▶ WORK TO COMPLETE: Read the records beneath this task and copy every line that contains the string "urlRequest".

Collected data:
•••

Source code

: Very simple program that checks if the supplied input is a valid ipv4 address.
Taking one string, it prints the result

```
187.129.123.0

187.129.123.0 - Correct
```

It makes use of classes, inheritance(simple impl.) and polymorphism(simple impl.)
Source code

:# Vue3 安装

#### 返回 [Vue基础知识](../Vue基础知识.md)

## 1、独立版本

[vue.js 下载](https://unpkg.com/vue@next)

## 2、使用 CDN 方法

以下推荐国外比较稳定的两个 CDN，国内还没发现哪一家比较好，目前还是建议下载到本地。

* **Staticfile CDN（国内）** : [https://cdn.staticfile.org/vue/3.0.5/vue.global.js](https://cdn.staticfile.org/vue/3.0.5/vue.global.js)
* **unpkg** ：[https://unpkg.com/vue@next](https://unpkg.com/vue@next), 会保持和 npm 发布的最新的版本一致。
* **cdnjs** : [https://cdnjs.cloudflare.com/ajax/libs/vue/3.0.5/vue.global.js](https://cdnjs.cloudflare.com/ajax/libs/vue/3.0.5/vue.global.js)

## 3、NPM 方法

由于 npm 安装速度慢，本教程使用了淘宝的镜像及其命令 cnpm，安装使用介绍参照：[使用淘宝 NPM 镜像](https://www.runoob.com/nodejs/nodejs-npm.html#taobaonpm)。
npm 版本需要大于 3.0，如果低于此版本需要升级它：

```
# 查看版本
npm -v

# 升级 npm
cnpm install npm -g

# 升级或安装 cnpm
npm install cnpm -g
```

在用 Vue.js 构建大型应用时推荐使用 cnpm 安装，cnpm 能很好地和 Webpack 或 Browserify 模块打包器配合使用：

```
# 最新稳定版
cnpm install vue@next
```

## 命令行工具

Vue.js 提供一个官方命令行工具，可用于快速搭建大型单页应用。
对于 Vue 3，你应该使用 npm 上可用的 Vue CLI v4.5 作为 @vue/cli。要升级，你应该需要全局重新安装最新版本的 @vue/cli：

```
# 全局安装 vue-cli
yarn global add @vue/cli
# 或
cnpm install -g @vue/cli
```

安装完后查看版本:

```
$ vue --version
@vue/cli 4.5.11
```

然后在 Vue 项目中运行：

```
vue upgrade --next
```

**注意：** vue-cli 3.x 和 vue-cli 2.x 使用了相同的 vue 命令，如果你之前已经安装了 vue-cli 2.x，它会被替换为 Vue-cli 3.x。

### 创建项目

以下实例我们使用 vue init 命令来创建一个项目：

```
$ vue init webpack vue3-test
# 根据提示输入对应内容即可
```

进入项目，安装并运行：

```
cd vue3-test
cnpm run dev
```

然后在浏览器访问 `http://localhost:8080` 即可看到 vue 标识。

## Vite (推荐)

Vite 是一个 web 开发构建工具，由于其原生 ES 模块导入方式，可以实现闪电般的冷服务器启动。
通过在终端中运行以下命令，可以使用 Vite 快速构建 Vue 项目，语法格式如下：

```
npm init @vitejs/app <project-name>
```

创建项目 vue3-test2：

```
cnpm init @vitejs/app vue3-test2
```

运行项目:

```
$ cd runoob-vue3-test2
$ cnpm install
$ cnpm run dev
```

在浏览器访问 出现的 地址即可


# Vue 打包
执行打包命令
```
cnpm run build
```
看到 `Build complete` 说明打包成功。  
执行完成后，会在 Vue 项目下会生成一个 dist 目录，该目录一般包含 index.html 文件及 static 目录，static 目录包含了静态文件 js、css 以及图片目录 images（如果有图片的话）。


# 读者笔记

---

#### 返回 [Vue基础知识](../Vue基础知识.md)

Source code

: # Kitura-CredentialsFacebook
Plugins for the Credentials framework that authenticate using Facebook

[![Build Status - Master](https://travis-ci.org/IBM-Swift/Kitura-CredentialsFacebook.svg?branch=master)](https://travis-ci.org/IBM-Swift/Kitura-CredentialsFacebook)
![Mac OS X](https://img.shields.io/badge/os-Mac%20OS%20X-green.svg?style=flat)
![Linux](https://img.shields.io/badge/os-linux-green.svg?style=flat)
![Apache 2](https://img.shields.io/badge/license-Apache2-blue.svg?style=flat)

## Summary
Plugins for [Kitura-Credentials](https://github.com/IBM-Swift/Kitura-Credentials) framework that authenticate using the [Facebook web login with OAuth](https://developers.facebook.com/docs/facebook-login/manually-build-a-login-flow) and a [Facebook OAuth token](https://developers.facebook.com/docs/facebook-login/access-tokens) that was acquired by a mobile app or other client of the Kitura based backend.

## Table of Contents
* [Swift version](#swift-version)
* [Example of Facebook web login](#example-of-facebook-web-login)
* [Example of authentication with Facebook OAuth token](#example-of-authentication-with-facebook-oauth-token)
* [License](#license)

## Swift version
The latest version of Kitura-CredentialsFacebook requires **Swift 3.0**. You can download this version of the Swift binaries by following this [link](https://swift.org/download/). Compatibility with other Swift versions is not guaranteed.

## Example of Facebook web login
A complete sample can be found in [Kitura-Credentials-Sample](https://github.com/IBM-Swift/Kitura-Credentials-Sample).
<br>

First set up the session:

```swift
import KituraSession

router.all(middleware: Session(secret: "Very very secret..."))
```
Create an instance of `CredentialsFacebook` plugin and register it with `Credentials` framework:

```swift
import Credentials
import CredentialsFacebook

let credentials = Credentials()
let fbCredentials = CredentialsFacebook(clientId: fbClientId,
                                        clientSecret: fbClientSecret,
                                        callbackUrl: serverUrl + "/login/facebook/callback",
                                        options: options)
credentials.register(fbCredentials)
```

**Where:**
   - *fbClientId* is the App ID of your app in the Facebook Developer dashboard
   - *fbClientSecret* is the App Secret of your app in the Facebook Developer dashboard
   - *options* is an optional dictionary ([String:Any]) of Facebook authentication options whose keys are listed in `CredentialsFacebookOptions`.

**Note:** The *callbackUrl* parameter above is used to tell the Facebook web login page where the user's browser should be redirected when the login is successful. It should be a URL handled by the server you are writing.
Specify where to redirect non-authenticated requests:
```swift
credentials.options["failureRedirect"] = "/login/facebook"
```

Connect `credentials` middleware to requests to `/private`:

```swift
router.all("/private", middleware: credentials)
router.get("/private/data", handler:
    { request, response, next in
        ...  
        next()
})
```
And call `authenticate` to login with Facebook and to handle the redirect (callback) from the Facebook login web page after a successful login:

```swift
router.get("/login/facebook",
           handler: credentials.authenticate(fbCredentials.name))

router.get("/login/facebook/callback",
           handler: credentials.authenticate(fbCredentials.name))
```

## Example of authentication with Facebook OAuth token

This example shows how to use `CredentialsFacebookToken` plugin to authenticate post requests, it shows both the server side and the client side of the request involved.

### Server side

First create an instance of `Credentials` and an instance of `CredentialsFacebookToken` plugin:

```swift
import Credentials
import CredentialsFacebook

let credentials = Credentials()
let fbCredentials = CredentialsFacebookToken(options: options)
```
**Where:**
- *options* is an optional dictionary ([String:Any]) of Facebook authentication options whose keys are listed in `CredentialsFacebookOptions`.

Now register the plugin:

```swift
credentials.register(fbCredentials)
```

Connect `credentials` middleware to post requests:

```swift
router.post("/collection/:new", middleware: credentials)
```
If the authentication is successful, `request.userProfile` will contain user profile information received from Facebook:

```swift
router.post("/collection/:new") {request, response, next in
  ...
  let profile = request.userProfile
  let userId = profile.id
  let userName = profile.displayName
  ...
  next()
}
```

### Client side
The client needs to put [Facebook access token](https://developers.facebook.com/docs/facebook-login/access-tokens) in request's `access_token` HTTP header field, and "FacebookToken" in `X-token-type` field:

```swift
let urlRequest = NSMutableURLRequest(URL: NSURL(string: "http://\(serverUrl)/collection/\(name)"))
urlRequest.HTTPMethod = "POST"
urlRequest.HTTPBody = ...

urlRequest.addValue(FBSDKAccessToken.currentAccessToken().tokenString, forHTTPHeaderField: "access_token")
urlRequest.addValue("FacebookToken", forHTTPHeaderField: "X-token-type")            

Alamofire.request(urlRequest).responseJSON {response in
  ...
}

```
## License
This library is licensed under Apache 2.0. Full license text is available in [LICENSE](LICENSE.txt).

•••

▶ RESULT BELOW:
let urlRequest = NSMutableURLRequest(URL: NSURL(string: "http://\(serverUrl)/collection/\(name)"))
urlRequest.HTTPMethod = "POST"
urlRequest.HTTPBody = ...
urlRequest.addValue(FBSDKAccessToken.currentAccessToken().tokenString, forHTTPHeaderField: "access_token")
urlRequest.addValue("FacebookToken", forHTTPHeaderField: "X-token-type")            
Alamofire.request(urlRequest).responseJSON {response in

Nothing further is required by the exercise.